Family to sue NYC funeral home that stored bodies in U-Haul trucks

Relatives of a woman whose remains wound up at the Brooklyn funeral home that piled up decomposing bodies in moving trucks are preparing to file suit over the shocking turn of events, their lawyer said Tuesday.

The daughter and granddaughter of Angela Rodriguez allege that her body was entrusted to another funeral home and had no idea it was handed off to Andrew T. Cleckley Funeral Services, lawyer Kathryn Barnett said.

So, Barnett said, Rodriguez’s kin were “horrified” when the city medical examiner’s office called on Thursday and said her body was among the scores found when cops responded to reports of foul odors and liquids coming from U-Haul trucks parked outside Cleckley’s storefront business last month.

“They had heard the news about these unthinkable findings and thought, ‘Thank heaven we didn’t use that funeral home,'” Barnett said.

The ghastly discovery of bodies stashed inside the trucks — and more lying on the floor of the Cleckley funeral home in Flatlands — led the state Department of Health to shut down the operation over its “appalling” conduct amid the coronavirus pandemic.

“Angela Rodriguez was a grandmother. She was a mother. She was much loved,” Barnett said.

Andrew T. Cleckley Funeral Home
The since-closed Andrew T. Cleckley Funeral HomePaul Martinka

“Her family tried to do the best for her, and she was stacked up like a piece of trash.”

Rodriguez, 77, died of an undisclosed cause on March 24 — two days after Gov. Andrew Cuomo’s ban on all “non-essential” gatherings went into effect — and her family hired DeKalb Funeral Services in Bed-Stuy to handle her cremation, Barnett said.

It’s unclear how her body wound up at Cleckley, she said.

Funeral director Andrew Cleckley has told The New York Times that five other funeral homes also used his space, which led to bodies “coming out of our ears” as the city’s death toll from COVID-19 mounted.

Cleckley also claimed that a shortage of refrigerated trucks left him unable to purchase one and that he rented the U-Haul trucks in desperation once his chapel was filled with more than 100 corpses.

Barnett said a suit seeking unspecified damages from both Cleckley and DeKalb on grounds including the mishandling of remains, deceptive trade practices and infliction of emotional distress been drafted and will be filed once a coronavirus-related moratorium on new litigation is lifted.
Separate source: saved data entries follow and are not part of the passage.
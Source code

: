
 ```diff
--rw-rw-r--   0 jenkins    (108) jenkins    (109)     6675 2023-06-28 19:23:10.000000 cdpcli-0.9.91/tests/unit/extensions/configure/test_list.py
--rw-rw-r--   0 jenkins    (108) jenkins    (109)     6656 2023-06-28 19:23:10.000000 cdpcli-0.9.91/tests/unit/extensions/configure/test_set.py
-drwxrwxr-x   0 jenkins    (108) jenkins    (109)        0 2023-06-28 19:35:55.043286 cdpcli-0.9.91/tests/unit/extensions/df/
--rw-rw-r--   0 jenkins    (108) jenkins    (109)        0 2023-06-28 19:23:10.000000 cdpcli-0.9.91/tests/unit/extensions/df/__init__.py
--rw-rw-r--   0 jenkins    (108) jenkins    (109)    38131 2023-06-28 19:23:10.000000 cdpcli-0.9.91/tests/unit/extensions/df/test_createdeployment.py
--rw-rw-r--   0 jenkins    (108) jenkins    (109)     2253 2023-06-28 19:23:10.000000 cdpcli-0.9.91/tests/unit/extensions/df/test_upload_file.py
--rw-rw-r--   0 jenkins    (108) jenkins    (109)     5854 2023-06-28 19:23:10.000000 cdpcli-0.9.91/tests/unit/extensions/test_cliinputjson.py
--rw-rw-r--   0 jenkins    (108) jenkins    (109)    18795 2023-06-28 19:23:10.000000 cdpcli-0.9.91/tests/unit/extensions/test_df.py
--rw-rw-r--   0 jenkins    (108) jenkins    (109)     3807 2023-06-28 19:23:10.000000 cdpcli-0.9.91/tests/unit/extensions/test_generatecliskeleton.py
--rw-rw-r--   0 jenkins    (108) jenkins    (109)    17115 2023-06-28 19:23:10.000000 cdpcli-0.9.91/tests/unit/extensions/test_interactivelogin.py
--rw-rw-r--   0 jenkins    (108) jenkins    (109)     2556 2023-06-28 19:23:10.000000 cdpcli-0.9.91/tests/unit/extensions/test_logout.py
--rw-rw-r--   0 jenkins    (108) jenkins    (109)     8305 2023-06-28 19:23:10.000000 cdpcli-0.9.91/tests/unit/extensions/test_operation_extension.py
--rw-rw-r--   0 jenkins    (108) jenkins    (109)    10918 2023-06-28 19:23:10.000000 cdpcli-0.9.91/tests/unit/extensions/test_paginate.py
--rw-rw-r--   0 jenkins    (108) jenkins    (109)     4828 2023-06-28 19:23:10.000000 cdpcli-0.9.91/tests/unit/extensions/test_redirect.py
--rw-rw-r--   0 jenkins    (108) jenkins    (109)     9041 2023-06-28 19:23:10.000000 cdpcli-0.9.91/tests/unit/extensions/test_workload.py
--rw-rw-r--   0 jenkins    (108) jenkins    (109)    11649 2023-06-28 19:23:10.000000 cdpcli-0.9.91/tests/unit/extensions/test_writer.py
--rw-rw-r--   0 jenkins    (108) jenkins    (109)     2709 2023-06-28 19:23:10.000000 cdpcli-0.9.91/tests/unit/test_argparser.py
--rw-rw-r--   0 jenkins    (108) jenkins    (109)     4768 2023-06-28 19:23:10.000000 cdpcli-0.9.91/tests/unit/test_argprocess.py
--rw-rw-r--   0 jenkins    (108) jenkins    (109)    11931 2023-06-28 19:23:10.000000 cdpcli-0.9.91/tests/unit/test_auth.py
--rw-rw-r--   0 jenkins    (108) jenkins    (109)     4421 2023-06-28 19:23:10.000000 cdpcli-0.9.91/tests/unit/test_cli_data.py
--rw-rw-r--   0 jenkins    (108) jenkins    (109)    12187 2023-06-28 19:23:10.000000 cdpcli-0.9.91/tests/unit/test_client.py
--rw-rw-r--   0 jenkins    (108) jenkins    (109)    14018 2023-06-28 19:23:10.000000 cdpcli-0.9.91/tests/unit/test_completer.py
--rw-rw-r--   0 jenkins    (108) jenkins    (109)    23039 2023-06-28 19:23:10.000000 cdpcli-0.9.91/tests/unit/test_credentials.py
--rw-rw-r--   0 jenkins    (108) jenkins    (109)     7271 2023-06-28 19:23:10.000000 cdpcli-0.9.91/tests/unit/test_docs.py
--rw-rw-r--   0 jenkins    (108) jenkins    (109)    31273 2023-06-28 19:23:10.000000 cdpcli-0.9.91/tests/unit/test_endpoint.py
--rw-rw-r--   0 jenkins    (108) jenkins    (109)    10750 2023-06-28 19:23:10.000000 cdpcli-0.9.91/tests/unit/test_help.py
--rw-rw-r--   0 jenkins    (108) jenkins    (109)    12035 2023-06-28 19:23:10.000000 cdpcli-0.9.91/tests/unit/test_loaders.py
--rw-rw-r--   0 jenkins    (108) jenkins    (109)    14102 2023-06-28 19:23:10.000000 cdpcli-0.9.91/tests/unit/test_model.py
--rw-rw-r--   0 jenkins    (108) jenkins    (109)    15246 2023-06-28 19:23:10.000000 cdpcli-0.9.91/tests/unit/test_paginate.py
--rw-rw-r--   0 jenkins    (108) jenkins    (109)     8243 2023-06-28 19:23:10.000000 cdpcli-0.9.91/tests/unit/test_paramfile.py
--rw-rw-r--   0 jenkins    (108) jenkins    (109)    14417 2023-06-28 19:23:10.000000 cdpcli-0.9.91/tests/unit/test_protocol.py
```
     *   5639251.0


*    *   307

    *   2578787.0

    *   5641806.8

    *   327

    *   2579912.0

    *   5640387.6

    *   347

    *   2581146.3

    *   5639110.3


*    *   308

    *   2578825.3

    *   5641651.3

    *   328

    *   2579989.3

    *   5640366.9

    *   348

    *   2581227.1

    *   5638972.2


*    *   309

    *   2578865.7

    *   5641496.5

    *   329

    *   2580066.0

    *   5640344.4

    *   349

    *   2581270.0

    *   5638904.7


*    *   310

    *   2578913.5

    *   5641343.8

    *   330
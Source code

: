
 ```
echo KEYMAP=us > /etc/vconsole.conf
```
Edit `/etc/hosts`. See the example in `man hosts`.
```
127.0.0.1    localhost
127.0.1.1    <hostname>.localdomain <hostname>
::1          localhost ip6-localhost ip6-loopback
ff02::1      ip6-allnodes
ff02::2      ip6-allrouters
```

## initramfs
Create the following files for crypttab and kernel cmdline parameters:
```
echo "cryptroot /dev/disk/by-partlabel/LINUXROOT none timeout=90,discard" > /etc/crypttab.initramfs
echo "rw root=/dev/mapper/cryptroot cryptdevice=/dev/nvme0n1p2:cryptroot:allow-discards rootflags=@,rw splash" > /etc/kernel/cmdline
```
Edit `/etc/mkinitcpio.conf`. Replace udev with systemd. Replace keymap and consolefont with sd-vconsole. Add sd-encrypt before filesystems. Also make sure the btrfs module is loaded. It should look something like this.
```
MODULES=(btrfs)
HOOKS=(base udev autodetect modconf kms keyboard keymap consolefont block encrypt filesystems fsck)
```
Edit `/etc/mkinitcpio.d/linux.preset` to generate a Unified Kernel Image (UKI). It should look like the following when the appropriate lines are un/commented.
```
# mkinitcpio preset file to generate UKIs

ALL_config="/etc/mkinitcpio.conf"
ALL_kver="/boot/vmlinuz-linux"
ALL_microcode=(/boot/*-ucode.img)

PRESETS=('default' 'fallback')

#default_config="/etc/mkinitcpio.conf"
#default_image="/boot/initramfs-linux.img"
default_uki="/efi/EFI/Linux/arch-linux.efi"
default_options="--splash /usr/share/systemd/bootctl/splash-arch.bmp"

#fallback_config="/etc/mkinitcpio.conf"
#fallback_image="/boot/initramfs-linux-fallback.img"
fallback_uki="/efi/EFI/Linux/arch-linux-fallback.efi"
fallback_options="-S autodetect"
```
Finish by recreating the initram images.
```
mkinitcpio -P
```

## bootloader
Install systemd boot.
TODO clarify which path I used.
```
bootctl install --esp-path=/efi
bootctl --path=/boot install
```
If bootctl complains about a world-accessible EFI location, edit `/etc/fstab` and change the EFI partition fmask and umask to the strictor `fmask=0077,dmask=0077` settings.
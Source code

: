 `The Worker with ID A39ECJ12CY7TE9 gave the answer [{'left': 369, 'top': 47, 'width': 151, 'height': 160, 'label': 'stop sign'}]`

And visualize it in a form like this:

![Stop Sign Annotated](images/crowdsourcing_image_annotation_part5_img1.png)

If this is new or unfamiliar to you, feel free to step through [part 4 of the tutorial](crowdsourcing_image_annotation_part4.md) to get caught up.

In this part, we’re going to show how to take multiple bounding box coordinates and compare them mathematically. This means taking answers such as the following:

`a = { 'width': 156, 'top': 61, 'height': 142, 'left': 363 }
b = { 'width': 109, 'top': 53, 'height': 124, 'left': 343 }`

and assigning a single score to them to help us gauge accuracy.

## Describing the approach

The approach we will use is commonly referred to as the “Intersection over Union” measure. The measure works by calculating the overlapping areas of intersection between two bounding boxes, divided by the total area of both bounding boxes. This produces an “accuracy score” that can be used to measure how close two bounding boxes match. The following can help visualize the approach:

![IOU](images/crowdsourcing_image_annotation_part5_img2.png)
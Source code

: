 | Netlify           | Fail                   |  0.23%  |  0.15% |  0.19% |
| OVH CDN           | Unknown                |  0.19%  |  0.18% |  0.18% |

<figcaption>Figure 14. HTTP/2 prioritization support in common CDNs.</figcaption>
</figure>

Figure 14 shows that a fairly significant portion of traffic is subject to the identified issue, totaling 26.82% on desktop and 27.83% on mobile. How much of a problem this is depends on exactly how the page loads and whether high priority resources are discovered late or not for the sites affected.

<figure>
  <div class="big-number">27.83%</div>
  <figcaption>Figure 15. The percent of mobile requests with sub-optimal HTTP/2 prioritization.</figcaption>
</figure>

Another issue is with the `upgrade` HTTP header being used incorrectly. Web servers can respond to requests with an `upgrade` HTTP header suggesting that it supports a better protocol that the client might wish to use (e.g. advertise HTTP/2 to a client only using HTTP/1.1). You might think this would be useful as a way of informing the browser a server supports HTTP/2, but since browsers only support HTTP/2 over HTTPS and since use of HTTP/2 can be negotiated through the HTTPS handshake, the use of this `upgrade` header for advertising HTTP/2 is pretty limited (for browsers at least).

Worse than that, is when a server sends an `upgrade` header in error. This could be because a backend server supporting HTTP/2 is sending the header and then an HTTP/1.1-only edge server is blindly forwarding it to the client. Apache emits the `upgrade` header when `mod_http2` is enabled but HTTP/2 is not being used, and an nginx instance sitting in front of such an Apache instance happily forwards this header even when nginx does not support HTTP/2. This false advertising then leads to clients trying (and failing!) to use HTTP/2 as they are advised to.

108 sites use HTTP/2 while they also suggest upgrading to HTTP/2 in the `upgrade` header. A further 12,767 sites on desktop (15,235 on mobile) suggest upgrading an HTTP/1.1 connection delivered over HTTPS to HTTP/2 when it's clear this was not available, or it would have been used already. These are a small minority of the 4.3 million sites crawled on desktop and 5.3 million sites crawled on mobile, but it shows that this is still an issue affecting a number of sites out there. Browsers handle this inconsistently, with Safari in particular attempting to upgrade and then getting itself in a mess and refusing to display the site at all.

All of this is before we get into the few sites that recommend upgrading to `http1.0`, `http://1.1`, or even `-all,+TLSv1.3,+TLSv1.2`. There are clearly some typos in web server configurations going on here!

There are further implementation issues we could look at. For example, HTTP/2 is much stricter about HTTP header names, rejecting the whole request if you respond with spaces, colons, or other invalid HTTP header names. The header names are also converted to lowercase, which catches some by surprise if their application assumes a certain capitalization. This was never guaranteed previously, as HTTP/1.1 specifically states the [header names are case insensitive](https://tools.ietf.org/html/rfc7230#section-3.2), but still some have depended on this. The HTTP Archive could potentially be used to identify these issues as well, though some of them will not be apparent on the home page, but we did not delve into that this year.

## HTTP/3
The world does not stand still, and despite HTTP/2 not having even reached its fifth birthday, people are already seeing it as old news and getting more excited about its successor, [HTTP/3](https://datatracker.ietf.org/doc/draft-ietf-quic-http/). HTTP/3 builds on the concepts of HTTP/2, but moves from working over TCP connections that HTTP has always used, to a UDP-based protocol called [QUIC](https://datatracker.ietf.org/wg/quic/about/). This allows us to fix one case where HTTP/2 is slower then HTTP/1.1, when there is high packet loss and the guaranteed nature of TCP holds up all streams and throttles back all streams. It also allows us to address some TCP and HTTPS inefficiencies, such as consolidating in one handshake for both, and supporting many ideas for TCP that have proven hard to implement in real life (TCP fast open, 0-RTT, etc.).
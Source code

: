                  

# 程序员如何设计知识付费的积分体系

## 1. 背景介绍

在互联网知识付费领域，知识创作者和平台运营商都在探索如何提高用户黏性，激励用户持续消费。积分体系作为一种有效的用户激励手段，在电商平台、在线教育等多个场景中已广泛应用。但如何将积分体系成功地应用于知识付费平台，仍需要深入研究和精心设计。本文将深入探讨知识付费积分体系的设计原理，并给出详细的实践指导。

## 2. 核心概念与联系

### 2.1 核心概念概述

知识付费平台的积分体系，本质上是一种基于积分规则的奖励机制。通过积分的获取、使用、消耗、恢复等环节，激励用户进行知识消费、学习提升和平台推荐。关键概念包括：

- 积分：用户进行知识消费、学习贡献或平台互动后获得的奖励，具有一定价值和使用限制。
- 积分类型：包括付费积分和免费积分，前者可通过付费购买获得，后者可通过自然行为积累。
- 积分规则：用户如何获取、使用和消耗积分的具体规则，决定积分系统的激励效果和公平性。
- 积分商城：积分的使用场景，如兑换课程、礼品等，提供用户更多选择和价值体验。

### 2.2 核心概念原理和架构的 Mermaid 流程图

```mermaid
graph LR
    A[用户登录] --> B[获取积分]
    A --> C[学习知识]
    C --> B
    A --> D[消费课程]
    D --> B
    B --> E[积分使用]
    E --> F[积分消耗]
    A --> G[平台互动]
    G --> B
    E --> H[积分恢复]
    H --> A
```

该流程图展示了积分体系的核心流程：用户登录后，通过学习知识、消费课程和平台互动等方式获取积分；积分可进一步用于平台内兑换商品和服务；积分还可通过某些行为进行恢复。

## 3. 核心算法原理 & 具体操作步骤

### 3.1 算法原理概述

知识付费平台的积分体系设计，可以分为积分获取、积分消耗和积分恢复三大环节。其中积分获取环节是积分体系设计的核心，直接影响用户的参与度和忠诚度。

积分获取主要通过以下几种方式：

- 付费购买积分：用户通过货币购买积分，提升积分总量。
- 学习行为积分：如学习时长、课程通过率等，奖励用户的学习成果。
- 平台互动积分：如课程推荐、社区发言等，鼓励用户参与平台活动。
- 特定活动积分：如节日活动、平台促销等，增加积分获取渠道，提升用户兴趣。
The suit will be filed in Supreme Court in the Bronx because that’s where daughter Marcella Rodriguez lives, Barnett said.

Namesake granddaughter Angela Rodriguez lives in Brooklyn.

Rodriguez’s body — which has been transferred to another funeral home to be handled “appropriately, lawfully, respectfully and with dignity” — was not among those stored in the moving trucks, Barnett said.

Cleckley’s phone isn’t in service, and the company didn’t immediately respond to an email seeking comment.

A man who answered the phone at DeKalb declined to comment.